Additionally, @handwerker might have some insight into how best to do this.
I don’t think there’s an issue with the nature of the ICA components (i.e., the fact that they’re classified based on TE [in]dependence).
I think your primary concern should be about confound regressor independence. If you’re going to include nuisance regressors like motion parameters in your GLM, then you might want to orthogonalized the ICA components w.r.t. the other nuisance regressors, or vice versa.
tedana also has an option (--tedort) to orthogonalize the rejected ICA components w.r.t. the accepted ICA components, resulting in what we’ve called “pure evil” components. It might be worth considering.
Hey Taylor,
First off, thanks for answering basically all of my TEDANA questions so far by the way.
I am using fmriprep version 21.0.1 for the initial preprocessing with the --me-output-echos flag. These echos were the input for my tedana workflow. It’s good to know there may be a " double-unwarping" in the optimally combined data so I should definitely take the extra step of unwarping and registering the data myself.
To do all of that, it seems like I could just use a similar command as shown in the this post linked in the fmriprep issue you linked. The only thing different is that instead of files looking like space-T1w_desc-preproc_bold.nii.gz mine would look like ‘space-MNI152NLin2009cAsym_desc-preproc_bold.nii.gz’. That would be lovely as it wouldn’t require any data from scratch and I could still use the same fmriprep container to apply the transform.

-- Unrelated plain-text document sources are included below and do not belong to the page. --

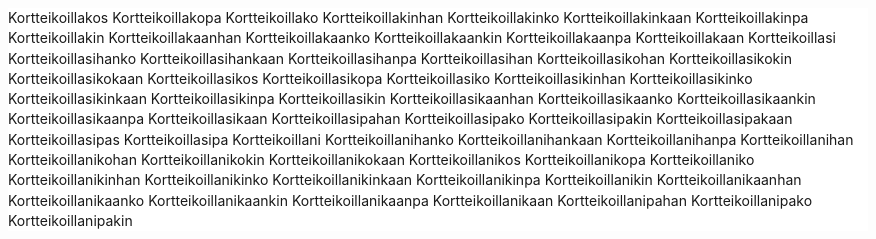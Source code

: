 Kortteikoillakos
Kortteikoillakopa
Kortteikoillako
Kortteikoillakinhan
Kortteikoillakinko
Kortteikoillakinkaan
Kortteikoillakinpa
Kortteikoillakin
Kortteikoillakaanhan
Kortteikoillakaanko
Kortteikoillakaankin
Kortteikoillakaanpa
Kortteikoillakaan
Kortteikoillasi
Kortteikoillasihanko
Kortteikoillasihankaan
Kortteikoillasihanpa
Kortteikoillasihan
Kortteikoillasikohan
Kortteikoillasikokin
Kortteikoillasikokaan
Kortteikoillasikos
Kortteikoillasikopa
Kortteikoillasiko
Kortteikoillasikinhan
Kortteikoillasikinko
Kortteikoillasikinkaan
Kortteikoillasikinpa
Kortteikoillasikin
Kortteikoillasikaanhan
Kortteikoillasikaanko
Kortteikoillasikaankin
Kortteikoillasikaanpa
Kortteikoillasikaan
Kortteikoillasipahan
Kortteikoillasipako
Kortteikoillasipakin
Kortteikoillasipakaan
Kortteikoillasipas
Kortteikoillasipa
Kortteikoillani
Kortteikoillanihanko
Kortteikoillanihankaan
Kortteikoillanihanpa
Kortteikoillanihan
Kortteikoillanikohan
Kortteikoillanikokin
Kortteikoillanikokaan
Kortteikoillanikos
Kortteikoillanikopa
Kortteikoillaniko
Kortteikoillanikinhan
Kortteikoillanikinko
Kortteikoillanikinkaan
Kortteikoillanikinpa
Kortteikoillanikin
Kortteikoillanikaanhan
Kortteikoillanikaanko
Kortteikoillanikaankin
Kortteikoillanikaanpa
Kortteikoillanikaan
Kortteikoillanipahan
Kortteikoillanipako
Kortteikoillanipakin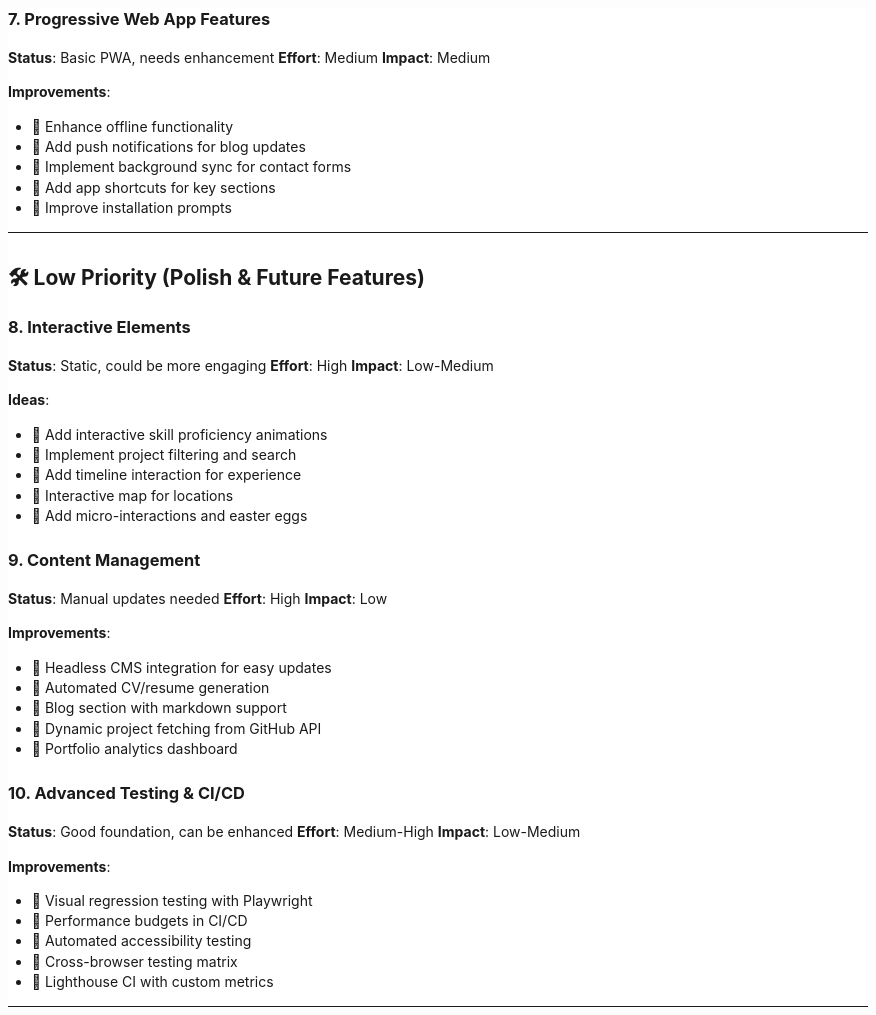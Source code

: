 ### 7. Progressive Web App Features
**Status**: Basic PWA, needs enhancement
**Effort**: Medium
**Impact**: Medium

**Improvements**:
- 🔄 Enhance offline functionality
- 🔄 Add push notifications for blog updates
- 🔄 Implement background sync for contact forms
- 🔄 Add app shortcuts for key sections
- 🔄 Improve installation prompts

---

## 🛠️ Low Priority (Polish & Future Features)

### 8. Interactive Elements
**Status**: Static, could be more engaging
**Effort**: High
**Impact**: Low-Medium

**Ideas**:
- 🔄 Add interactive skill proficiency animations
- 🔄 Implement project filtering and search
- 🔄 Add timeline interaction for experience
- 🔄 Interactive map for locations
- 🔄 Add micro-interactions and easter eggs

### 9. Content Management
**Status**: Manual updates needed
**Effort**: High
**Impact**: Low

**Improvements**:
- 🔄 Headless CMS integration for easy updates
- 🔄 Automated CV/resume generation
- 🔄 Blog section with markdown support
- 🔄 Dynamic project fetching from GitHub API
- 🔄 Portfolio analytics dashboard

### 10. Advanced Testing & CI/CD
**Status**: Good foundation, can be enhanced
**Effort**: Medium-High
**Impact**: Low-Medium

**Improvements**:
- 🔄 Visual regression testing with Playwright
- 🔄 Performance budgets in CI/CD
- 🔄 Automated accessibility testing
- 🔄 Cross-browser testing matrix
- 🔄 Lighthouse CI with custom metrics

---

Great that was my basic intuition I just wasn’t sure if the de-noising used information from the individual echos other than Good point on orthogonalizing the components at very least with other confounds. I was thinking I would take an approach similar to what @dvsmith describes at the end of that aggressive vs. nonaggressive post with tedana noise components, anatomical CompCor (for spatially diffuse noise), cosines, and non steady states in my GLM. Though I understand I’ll be trading off temporal degrees of freedom.
That sounds good. I think you would just need to include the t1w-to-standard transform in the antsApplyTransform call, in addition to the scanner-to-t1w transform.